• **What the exercise asks**
Could you please repeat the entries below word for word, with the images left out?

[Plain-text document sources]

-=-=-=-=-

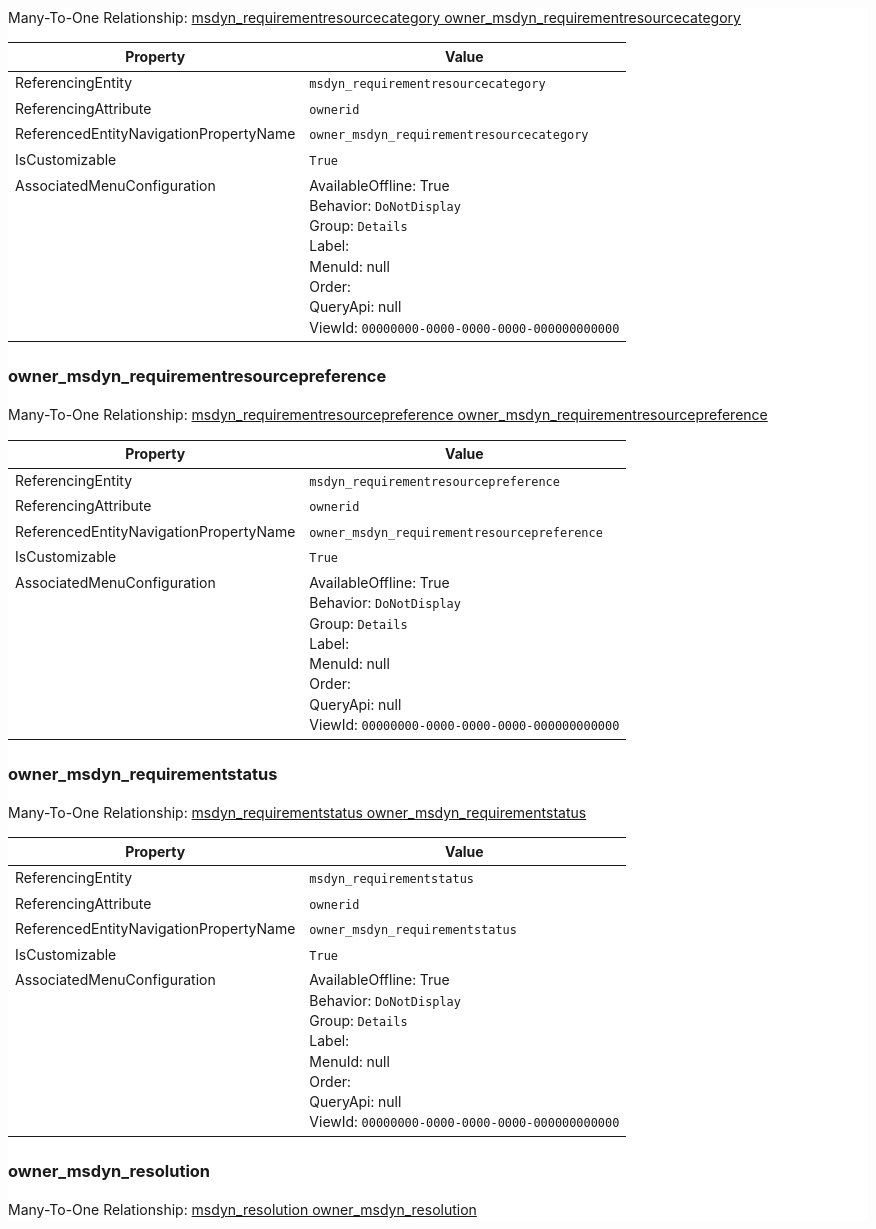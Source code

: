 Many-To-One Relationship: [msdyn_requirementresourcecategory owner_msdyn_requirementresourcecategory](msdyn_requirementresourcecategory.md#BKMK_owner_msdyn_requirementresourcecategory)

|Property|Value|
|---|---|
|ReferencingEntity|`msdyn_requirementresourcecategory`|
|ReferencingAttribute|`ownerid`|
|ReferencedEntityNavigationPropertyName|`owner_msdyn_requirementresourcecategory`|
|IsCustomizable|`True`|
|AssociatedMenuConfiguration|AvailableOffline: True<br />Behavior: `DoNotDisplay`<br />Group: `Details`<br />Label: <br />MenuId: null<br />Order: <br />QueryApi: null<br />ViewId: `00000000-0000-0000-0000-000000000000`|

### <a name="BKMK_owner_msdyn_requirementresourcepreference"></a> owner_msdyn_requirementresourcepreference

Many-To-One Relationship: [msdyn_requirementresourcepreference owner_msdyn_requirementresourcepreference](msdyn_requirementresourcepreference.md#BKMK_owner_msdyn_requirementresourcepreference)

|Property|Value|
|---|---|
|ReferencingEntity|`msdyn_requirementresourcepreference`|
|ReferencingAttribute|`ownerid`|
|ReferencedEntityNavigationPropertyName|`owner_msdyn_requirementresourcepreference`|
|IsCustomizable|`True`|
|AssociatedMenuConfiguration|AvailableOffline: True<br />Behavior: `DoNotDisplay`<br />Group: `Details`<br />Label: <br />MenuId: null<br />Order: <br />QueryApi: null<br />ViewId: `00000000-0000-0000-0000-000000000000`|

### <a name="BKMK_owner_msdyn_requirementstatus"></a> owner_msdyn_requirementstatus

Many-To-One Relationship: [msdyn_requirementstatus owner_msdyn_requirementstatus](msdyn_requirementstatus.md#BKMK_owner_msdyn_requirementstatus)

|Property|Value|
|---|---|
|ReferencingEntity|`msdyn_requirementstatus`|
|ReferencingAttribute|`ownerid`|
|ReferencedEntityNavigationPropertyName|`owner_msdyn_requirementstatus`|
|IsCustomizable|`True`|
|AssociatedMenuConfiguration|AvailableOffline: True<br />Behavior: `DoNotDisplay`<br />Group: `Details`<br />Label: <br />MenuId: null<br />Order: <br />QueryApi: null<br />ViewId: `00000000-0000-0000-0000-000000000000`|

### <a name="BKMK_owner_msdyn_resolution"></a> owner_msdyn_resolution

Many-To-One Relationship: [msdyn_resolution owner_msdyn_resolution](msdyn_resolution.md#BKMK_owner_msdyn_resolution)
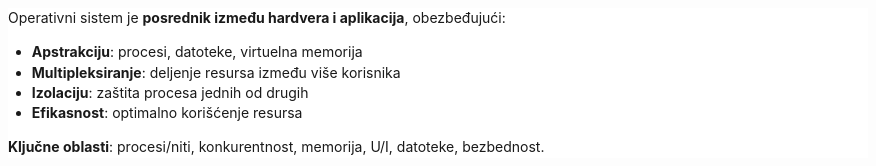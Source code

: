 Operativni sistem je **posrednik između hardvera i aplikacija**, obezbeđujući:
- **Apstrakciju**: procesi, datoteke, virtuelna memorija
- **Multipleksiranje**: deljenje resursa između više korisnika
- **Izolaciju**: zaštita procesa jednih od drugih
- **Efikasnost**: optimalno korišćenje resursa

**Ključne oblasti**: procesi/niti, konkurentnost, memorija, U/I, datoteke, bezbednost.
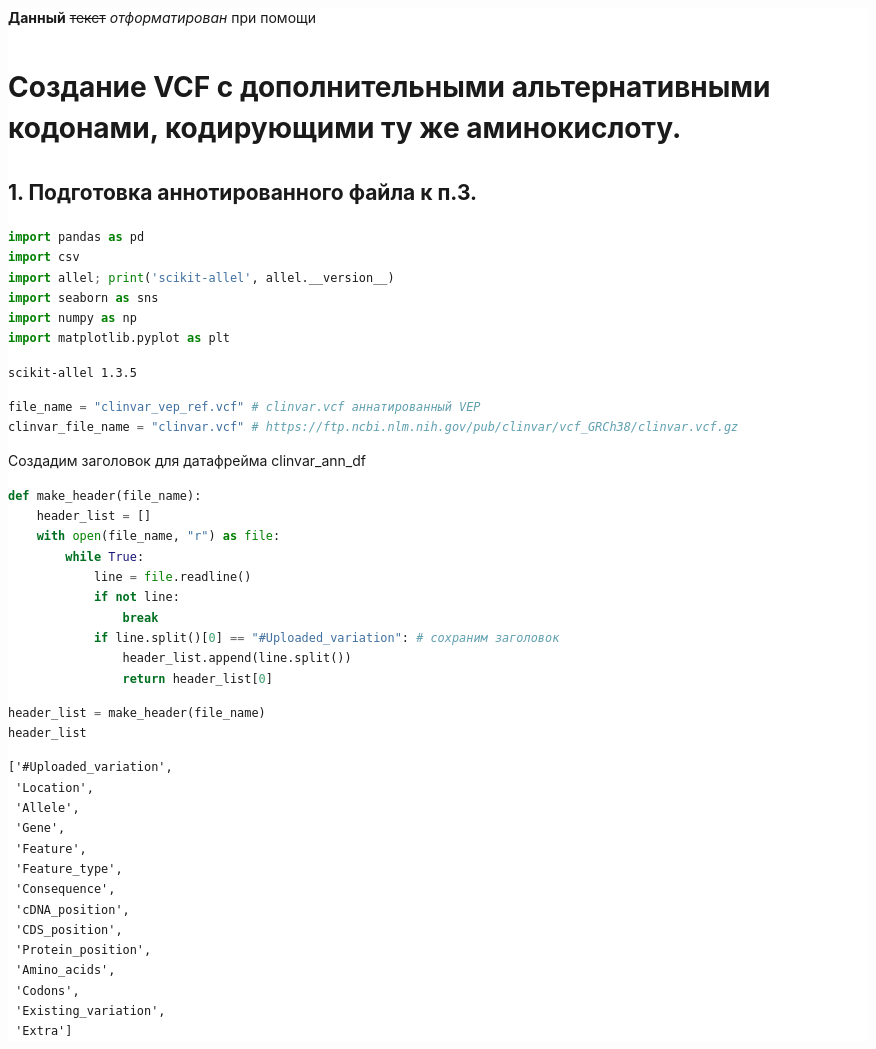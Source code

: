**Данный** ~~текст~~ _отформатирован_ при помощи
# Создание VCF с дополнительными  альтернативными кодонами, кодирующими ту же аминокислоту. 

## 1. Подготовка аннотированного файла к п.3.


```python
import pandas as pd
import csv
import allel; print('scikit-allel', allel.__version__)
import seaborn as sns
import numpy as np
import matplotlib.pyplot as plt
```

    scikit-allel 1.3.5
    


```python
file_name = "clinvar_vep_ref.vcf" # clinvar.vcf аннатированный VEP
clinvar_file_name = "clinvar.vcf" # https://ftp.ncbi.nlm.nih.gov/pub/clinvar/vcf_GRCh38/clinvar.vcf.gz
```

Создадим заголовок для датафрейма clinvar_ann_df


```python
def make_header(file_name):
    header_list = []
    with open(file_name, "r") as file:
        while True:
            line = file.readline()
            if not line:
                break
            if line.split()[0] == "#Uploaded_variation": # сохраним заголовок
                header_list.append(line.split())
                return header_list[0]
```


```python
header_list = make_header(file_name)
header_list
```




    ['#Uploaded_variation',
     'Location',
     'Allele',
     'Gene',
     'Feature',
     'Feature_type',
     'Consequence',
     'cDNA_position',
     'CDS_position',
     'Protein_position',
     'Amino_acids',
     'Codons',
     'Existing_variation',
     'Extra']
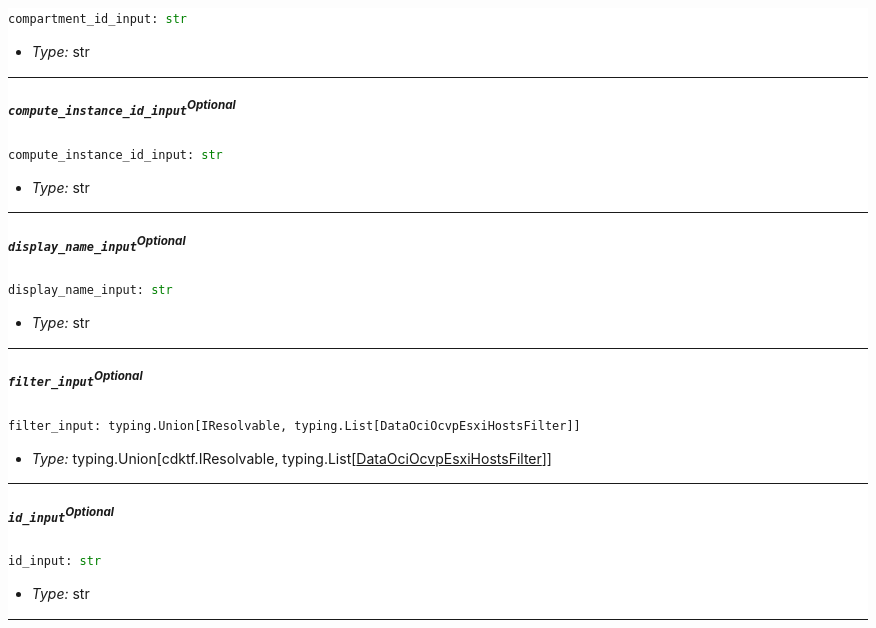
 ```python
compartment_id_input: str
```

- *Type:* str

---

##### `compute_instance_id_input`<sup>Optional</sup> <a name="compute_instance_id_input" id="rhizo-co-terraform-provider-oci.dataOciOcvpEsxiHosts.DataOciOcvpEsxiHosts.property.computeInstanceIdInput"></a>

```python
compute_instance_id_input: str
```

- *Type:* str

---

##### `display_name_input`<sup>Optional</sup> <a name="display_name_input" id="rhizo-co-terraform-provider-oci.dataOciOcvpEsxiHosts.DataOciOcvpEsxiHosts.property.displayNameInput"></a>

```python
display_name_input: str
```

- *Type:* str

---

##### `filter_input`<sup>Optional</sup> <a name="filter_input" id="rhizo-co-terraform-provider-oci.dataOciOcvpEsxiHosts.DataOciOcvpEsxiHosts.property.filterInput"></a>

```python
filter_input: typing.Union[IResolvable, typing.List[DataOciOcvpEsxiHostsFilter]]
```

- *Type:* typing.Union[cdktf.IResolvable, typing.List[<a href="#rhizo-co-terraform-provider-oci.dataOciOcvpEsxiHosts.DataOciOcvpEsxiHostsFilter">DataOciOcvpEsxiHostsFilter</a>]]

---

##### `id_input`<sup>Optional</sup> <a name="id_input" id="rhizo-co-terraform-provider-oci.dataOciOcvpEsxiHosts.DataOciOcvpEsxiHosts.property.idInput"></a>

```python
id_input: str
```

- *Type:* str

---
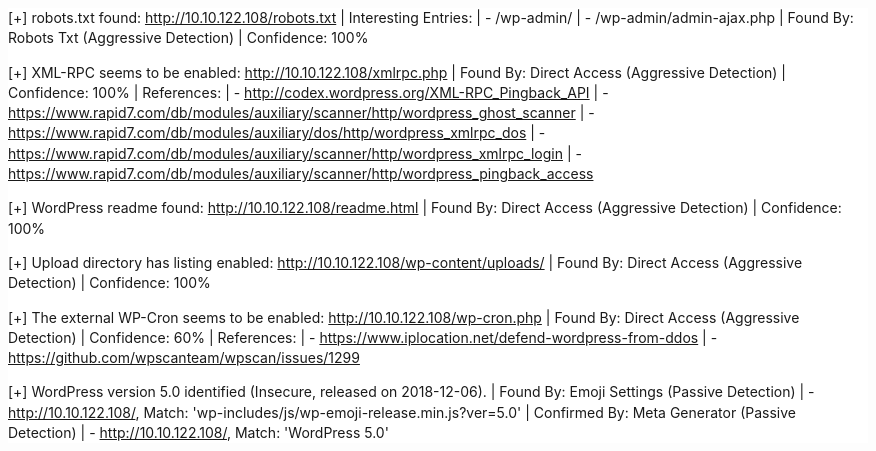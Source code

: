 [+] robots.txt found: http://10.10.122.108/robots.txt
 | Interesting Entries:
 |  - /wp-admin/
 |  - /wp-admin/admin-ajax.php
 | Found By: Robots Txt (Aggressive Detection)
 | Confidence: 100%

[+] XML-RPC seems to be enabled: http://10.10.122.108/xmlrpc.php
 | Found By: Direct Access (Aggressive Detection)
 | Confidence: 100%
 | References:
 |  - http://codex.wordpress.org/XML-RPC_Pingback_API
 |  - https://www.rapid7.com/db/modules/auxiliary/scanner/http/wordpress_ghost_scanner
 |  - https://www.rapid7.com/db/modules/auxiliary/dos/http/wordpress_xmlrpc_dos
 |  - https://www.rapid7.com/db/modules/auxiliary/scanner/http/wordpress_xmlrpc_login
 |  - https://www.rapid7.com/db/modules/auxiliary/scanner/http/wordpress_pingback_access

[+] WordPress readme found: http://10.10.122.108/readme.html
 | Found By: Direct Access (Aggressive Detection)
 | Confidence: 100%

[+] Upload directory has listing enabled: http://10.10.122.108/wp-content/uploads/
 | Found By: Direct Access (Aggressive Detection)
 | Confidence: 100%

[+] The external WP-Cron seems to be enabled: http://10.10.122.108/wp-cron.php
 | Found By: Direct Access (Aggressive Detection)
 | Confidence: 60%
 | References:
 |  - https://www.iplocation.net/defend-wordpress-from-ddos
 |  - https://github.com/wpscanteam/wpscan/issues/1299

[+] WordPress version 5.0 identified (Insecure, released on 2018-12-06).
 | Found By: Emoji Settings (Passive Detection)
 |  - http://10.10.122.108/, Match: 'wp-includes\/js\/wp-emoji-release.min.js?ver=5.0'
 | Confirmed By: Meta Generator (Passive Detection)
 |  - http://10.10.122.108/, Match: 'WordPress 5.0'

-=-=-=-=-

• **Response below**
Source code

: Many-To-One Relationship: [msdyn_requirementresourcecategory owner_msdyn_requirementresourcecategory](msdyn_requirementresourcecategory.md#BKMK_owner_msdyn_requirementresourcecategory)

|Property|Value|
|---|---|
|ReferencingEntity|`msdyn_requirementresourcecategory`|
|ReferencingAttribute|`ownerid`|
|ReferencedEntityNavigationPropertyName|`owner_msdyn_requirementresourcecategory`|
|IsCustomizable|`True`|
|AssociatedMenuConfiguration|AvailableOffline: True<br />Behavior: `DoNotDisplay`<br />Group: `Details`<br />Label: <br />MenuId: null<br />Order: <br />QueryApi: null<br />ViewId: `00000000-0000-0000-0000-000000000000`|

### <a name="BKMK_owner_msdyn_requirementresourcepreference"></a> owner_msdyn_requirementresourcepreference

Many-To-One Relationship: [msdyn_requirementresourcepreference owner_msdyn_requirementresourcepreference](msdyn_requirementresourcepreference.md#BKMK_owner_msdyn_requirementresourcepreference)

|Property|Value|
|---|---|
|ReferencingEntity|`msdyn_requirementresourcepreference`|
|ReferencingAttribute|`ownerid`|
|ReferencedEntityNavigationPropertyName|`owner_msdyn_requirementresourcepreference`|
|IsCustomizable|`True`|
|AssociatedMenuConfiguration|AvailableOffline: True<br />Behavior: `DoNotDisplay`<br />Group: `Details`<br />Label: <br />MenuId: null<br />Order: <br />QueryApi: null<br />ViewId: `00000000-0000-0000-0000-000000000000`|

### <a name="BKMK_owner_msdyn_requirementstatus"></a> owner_msdyn_requirementstatus

Many-To-One Relationship: [msdyn_requirementstatus owner_msdyn_requirementstatus](msdyn_requirementstatus.md#BKMK_owner_msdyn_requirementstatus)

|Property|Value|
|---|---|
|ReferencingEntity|`msdyn_requirementstatus`|
|ReferencingAttribute|`ownerid`|
|ReferencedEntityNavigationPropertyName|`owner_msdyn_requirementstatus`|
|IsCustomizable|`True`|
|AssociatedMenuConfiguration|AvailableOffline: True<br />Behavior: `DoNotDisplay`<br />Group: `Details`<br />Label: <br />MenuId: null<br />Order: <br />QueryApi: null<br />ViewId: `00000000-0000-0000-0000-000000000000`|

### <a name="BKMK_owner_msdyn_resolution"></a> owner_msdyn_resolution

Many-To-One Relationship: [msdyn_resolution owner_msdyn_resolution](msdyn_resolution.md#BKMK_owner_msdyn_resolution)
Source code

: Operativni sistem je **posrednik između hardvera i aplikacija**, obezbeđujući:
- **Apstrakciju**: procesi, datoteke, virtuelna memorija
- **Multipleksiranje**: deljenje resursa između više korisnika
- **Izolaciju**: zaštita procesa jednih od drugih
- **Efikasnost**: optimalno korišćenje resursa

**Ključne oblasti**: procesi/niti, konkurentnost, memorija, U/I, datoteke, bezbednost.
Source code

:**Данный** ~~текст~~ _отформатирован_ при помощи
# Создание VCF с дополнительными  альтернативными кодонами, кодирующими ту же аминокислоту. 

## 1. Подготовка аннотированного файла к п.3.


```python
import pandas as pd
import csv
import allel; print('scikit-allel', allel.__version__)
import seaborn as sns
import numpy as np
import matplotlib.pyplot as plt
```

    scikit-allel 1.3.5
    


```python
file_name = "clinvar_vep_ref.vcf" # clinvar.vcf аннатированный VEP
clinvar_file_name = "clinvar.vcf" # https://ftp.ncbi.nlm.nih.gov/pub/clinvar/vcf_GRCh38/clinvar.vcf.gz
```

Создадим заголовок для датафрейма clinvar_ann_df


```python
def make_header(file_name):
    header_list = []
    with open(file_name, "r") as file:
        while True:
            line = file.readline()
            if not line:
                break
            if line.split()[0] == "#Uploaded_variation": # сохраним заголовок
                header_list.append(line.split())
                return header_list[0]
```


```python
header_list = make_header(file_name)
header_list
```




    ['#Uploaded_variation',
     'Location',
     'Allele',
     'Gene',
     'Feature',
     'Feature_type',
     'Consequence',
     'cDNA_position',
     'CDS_position',
     'Protein_position',
     'Amino_acids',
     'Codons',
     'Existing_variation',
     'Extra']
 ```python
compartment_id_input: str
```

- *Type:* str

---

##### `compute_instance_id_input`<sup>Optional</sup> <a name="compute_instance_id_input" id="rhizo-co-terraform-provider-oci.dataOciOcvpEsxiHosts.DataOciOcvpEsxiHosts.property.computeInstanceIdInput"></a>

```python
compute_instance_id_input: str
```

- *Type:* str

---

##### `display_name_input`<sup>Optional</sup> <a name="display_name_input" id="rhizo-co-terraform-provider-oci.dataOciOcvpEsxiHosts.DataOciOcvpEsxiHosts.property.displayNameInput"></a>

```python
display_name_input: str
```

- *Type:* str

---

##### `filter_input`<sup>Optional</sup> <a name="filter_input" id="rhizo-co-terraform-provider-oci.dataOciOcvpEsxiHosts.DataOciOcvpEsxiHosts.property.filterInput"></a>

```python
filter_input: typing.Union[IResolvable, typing.List[DataOciOcvpEsxiHostsFilter]]
```

- *Type:* typing.Union[cdktf.IResolvable, typing.List[<a href="#rhizo-co-terraform-provider-oci.dataOciOcvpEsxiHosts.DataOciOcvpEsxiHostsFilter">DataOciOcvpEsxiHostsFilter</a>]]

---

##### `id_input`<sup>Optional</sup> <a name="id_input" id="rhizo-co-terraform-provider-oci.dataOciOcvpEsxiHosts.DataOciOcvpEsxiHosts.property.idInput"></a>

```python
id_input: str
```

- *Type:* str

---
Source code

: [+] robots.txt found: http://10.10.122.108/robots.txt
 | Interesting Entries:
 |  - /wp-admin/
 |  - /wp-admin/admin-ajax.php
 | Found By: Robots Txt (Aggressive Detection)
 | Confidence: 100%

[+] XML-RPC seems to be enabled: http://10.10.122.108/xmlrpc.php
 | Found By: Direct Access (Aggressive Detection)
 | Confidence: 100%
 | References:
 |  - http://codex.wordpress.org/XML-RPC_Pingback_API
 |  - https://www.rapid7.com/db/modules/auxiliary/scanner/http/wordpress_ghost_scanner
 |  - https://www.rapid7.com/db/modules/auxiliary/dos/http/wordpress_xmlrpc_dos
 |  - https://www.rapid7.com/db/modules/auxiliary/scanner/http/wordpress_xmlrpc_login
 |  - https://www.rapid7.com/db/modules/auxiliary/scanner/http/wordpress_pingback_access

[+] WordPress readme found: http://10.10.122.108/readme.html
 | Found By: Direct Access (Aggressive Detection)
 | Confidence: 100%

[+] Upload directory has listing enabled: http://10.10.122.108/wp-content/uploads/
 | Found By: Direct Access (Aggressive Detection)
 | Confidence: 100%

[+] The external WP-Cron seems to be enabled: http://10.10.122.108/wp-cron.php
 | Found By: Direct Access (Aggressive Detection)
 | Confidence: 60%
 | References:
 |  - https://www.iplocation.net/defend-wordpress-from-ddos
 |  - https://github.com/wpscanteam/wpscan/issues/1299

[+] WordPress version 5.0 identified (Insecure, released on 2018-12-06).
 | Found By: Emoji Settings (Passive Detection)
 |  - http://10.10.122.108/, Match: 'wp-includes\/js\/wp-emoji-release.min.js?ver=5.0'
 | Confirmed By: Meta Generator (Passive Detection)
 |  - http://10.10.122.108/, Match: 'WordPress 5.0'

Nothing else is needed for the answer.